» INFORMATION:
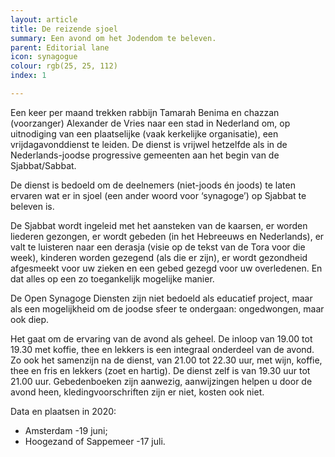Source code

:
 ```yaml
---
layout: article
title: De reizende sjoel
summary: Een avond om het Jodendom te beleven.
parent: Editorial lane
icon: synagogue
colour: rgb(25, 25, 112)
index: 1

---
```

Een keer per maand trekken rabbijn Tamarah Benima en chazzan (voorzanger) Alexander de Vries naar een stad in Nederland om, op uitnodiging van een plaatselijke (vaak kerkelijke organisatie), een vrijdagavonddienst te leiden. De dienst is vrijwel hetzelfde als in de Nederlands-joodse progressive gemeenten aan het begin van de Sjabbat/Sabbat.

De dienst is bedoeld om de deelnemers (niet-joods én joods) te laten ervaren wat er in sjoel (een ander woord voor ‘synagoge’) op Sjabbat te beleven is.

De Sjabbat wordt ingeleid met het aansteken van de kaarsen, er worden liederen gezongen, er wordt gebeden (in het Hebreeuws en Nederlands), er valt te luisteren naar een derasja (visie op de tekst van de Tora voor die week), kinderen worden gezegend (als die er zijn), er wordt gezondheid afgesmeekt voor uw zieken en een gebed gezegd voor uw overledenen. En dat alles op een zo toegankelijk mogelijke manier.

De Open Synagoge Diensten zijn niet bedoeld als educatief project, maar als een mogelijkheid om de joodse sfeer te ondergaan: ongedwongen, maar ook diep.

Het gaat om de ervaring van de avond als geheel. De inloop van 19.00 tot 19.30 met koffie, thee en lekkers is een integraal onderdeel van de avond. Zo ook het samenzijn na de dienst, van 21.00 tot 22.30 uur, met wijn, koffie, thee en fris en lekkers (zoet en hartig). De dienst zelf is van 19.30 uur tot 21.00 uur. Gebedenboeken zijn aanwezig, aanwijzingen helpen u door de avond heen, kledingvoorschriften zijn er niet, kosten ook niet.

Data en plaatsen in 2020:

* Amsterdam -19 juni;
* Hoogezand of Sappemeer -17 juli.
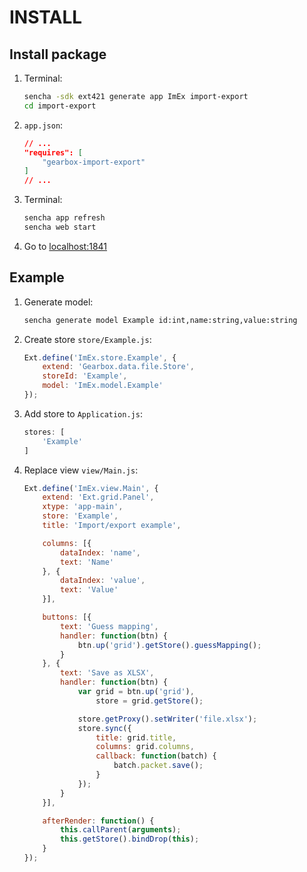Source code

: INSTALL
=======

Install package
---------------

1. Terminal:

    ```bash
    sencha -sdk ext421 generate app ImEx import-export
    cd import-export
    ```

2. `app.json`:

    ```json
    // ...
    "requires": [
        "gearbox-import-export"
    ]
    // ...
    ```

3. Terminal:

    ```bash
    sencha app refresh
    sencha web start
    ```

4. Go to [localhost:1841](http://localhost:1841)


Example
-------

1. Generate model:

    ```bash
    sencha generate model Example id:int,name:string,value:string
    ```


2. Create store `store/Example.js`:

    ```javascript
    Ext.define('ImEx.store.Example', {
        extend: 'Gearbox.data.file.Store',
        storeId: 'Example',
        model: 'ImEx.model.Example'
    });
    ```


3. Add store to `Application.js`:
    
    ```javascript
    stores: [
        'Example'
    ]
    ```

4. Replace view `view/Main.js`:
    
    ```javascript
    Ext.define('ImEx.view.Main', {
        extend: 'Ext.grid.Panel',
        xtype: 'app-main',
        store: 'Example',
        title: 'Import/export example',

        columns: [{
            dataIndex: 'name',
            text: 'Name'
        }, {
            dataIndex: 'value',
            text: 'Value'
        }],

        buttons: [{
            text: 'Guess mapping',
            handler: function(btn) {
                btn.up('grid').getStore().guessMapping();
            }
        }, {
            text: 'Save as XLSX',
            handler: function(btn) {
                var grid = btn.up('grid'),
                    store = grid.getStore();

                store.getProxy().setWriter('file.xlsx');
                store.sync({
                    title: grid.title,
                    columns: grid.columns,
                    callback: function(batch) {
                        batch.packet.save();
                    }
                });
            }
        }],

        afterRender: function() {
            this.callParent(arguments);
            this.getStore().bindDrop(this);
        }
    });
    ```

» EXERCISE DESCRIPTION:
In the entries above, some lines may contain the string "title"; report how many, without additional comment.

» ANSWER FOR THIS EXERCISE:
3